I was about fifteen to twenty pounds heavier. I had always been an athlete, had sustained a few major injuries which had left my right knee and hip arthritic and atrophied. I once waited months to get in at a specialist – the same orthopedic specialist who treated the Redskins NFL team – only to be told I had inflammation, bone-spurs and would eventually need a joint replacement, and there was nothing I could do.
“I had never studied diets and food nor correlated it with performance.”
A few coworkers at the time began training in this thing called ‘P90X’ and invited me to join. I had no idea what it was, but as part of an office challenge I accepted with the hopes of rebuilding my knee and hip. The whole concept behind P90X is that you intensely work out a different muscle group everyday, tearing that muscle group down so greatly that it rebuilds stronger. You don’t work that muscle group out again until seven days later when the tear-down process repeats.
My problem? Every seven days each muscle group was weaker and performance worse than the previous week. My muscles perpetually burned and never rebuilt.
A few weeks into the P90X challenge I informed one of my coworkers about my problem – a veteran marine – and he asked what I was eating to rebuild, and I think I just stared blankly at him. I had never studied diets and food nor correlated it with performance. My breakfasts naively consisted of a mountain dew (caffeine) and poptarts (no joke.) Lunch was ramen noodles and more mountain dew. Dinner was takeout.
Then it struck me – as this marine was talking to me about diets – that I had extensively studied ratios of vegetables to protein for my reptile pets. I knew that my Green Iguana required 85% leafy greens and 10% vegetables and 5% fruit. My Bearded Dragon needed gut-loaded crickets for protein and mealworms for fat and greens for calcium.
But what about me? What about my diet?
So began a drastic change in how I ate. It was years of trial and error, based off performance. I eventually stopped P90X but traded it for mountain biking, which demands great cardiovascular and muscle strength. As my career progressed it also incrementally grew more demanding.
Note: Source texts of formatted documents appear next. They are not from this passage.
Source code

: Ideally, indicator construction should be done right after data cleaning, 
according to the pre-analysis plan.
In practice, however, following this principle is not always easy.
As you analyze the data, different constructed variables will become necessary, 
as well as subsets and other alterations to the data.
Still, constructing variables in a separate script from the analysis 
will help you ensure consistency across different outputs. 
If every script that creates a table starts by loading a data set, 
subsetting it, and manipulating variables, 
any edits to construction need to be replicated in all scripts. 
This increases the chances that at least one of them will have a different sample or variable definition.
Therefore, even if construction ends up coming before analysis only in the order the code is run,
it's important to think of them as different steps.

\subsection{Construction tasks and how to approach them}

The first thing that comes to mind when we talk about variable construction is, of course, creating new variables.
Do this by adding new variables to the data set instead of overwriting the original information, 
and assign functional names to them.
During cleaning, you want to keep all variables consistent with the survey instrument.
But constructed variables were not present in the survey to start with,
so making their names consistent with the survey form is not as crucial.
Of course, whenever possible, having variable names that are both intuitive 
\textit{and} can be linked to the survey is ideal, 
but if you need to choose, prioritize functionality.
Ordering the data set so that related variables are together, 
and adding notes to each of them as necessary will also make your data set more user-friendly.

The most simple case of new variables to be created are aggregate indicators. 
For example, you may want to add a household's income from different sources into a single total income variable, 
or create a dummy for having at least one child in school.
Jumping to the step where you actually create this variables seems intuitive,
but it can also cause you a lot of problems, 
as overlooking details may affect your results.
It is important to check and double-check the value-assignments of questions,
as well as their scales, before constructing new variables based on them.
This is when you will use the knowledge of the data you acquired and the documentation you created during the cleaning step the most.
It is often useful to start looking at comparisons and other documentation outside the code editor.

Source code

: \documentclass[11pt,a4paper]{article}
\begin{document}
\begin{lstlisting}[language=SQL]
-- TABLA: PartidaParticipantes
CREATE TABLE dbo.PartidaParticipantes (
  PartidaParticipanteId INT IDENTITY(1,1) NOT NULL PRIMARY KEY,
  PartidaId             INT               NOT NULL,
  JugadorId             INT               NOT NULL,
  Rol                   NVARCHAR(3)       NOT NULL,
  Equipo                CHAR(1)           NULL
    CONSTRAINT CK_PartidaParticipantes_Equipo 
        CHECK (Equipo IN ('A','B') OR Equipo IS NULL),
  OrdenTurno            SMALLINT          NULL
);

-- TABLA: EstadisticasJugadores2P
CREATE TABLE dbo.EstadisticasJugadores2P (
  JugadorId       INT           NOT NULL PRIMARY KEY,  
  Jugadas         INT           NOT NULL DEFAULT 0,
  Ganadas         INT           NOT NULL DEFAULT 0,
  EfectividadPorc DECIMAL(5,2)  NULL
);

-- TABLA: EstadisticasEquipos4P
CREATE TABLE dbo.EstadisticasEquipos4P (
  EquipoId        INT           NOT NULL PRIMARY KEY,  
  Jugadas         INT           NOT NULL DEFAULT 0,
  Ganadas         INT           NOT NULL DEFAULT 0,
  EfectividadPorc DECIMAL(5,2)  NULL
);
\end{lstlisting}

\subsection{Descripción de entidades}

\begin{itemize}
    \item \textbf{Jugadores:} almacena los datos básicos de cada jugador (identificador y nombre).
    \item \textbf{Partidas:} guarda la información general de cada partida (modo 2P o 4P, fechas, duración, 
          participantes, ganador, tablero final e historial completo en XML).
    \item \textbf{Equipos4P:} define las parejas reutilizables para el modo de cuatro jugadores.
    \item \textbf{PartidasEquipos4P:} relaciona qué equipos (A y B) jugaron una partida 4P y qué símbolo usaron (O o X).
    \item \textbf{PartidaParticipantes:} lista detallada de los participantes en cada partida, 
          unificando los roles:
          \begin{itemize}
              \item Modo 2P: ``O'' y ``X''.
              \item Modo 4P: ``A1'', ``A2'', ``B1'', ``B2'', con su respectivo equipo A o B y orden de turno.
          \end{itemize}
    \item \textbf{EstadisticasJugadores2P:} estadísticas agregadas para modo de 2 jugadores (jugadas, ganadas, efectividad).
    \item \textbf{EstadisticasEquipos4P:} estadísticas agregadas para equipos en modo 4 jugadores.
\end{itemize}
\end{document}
I learned that if I go out on a 30-mile 3000-foot elevation-gain ride on a 30 pound enduro bike, I have to consume a very large amount of protein and carbohydrates in order to recover quickly. A steak and potatoes is literally the difference between one day of mountain biking or two. On a day-to-day basis, juggling aggressive mountain bike training with a brain-intensive day job drives my diet to naturally align with what makes so much activity possible: A high protein, high fat diet like that described in Love Paleo.
However, when my activity level drops over time, such as in the winter, I no longer require much protein or carbohydrates. I can feel it in my body, and my diet naturally aligns with that described in Food Choices.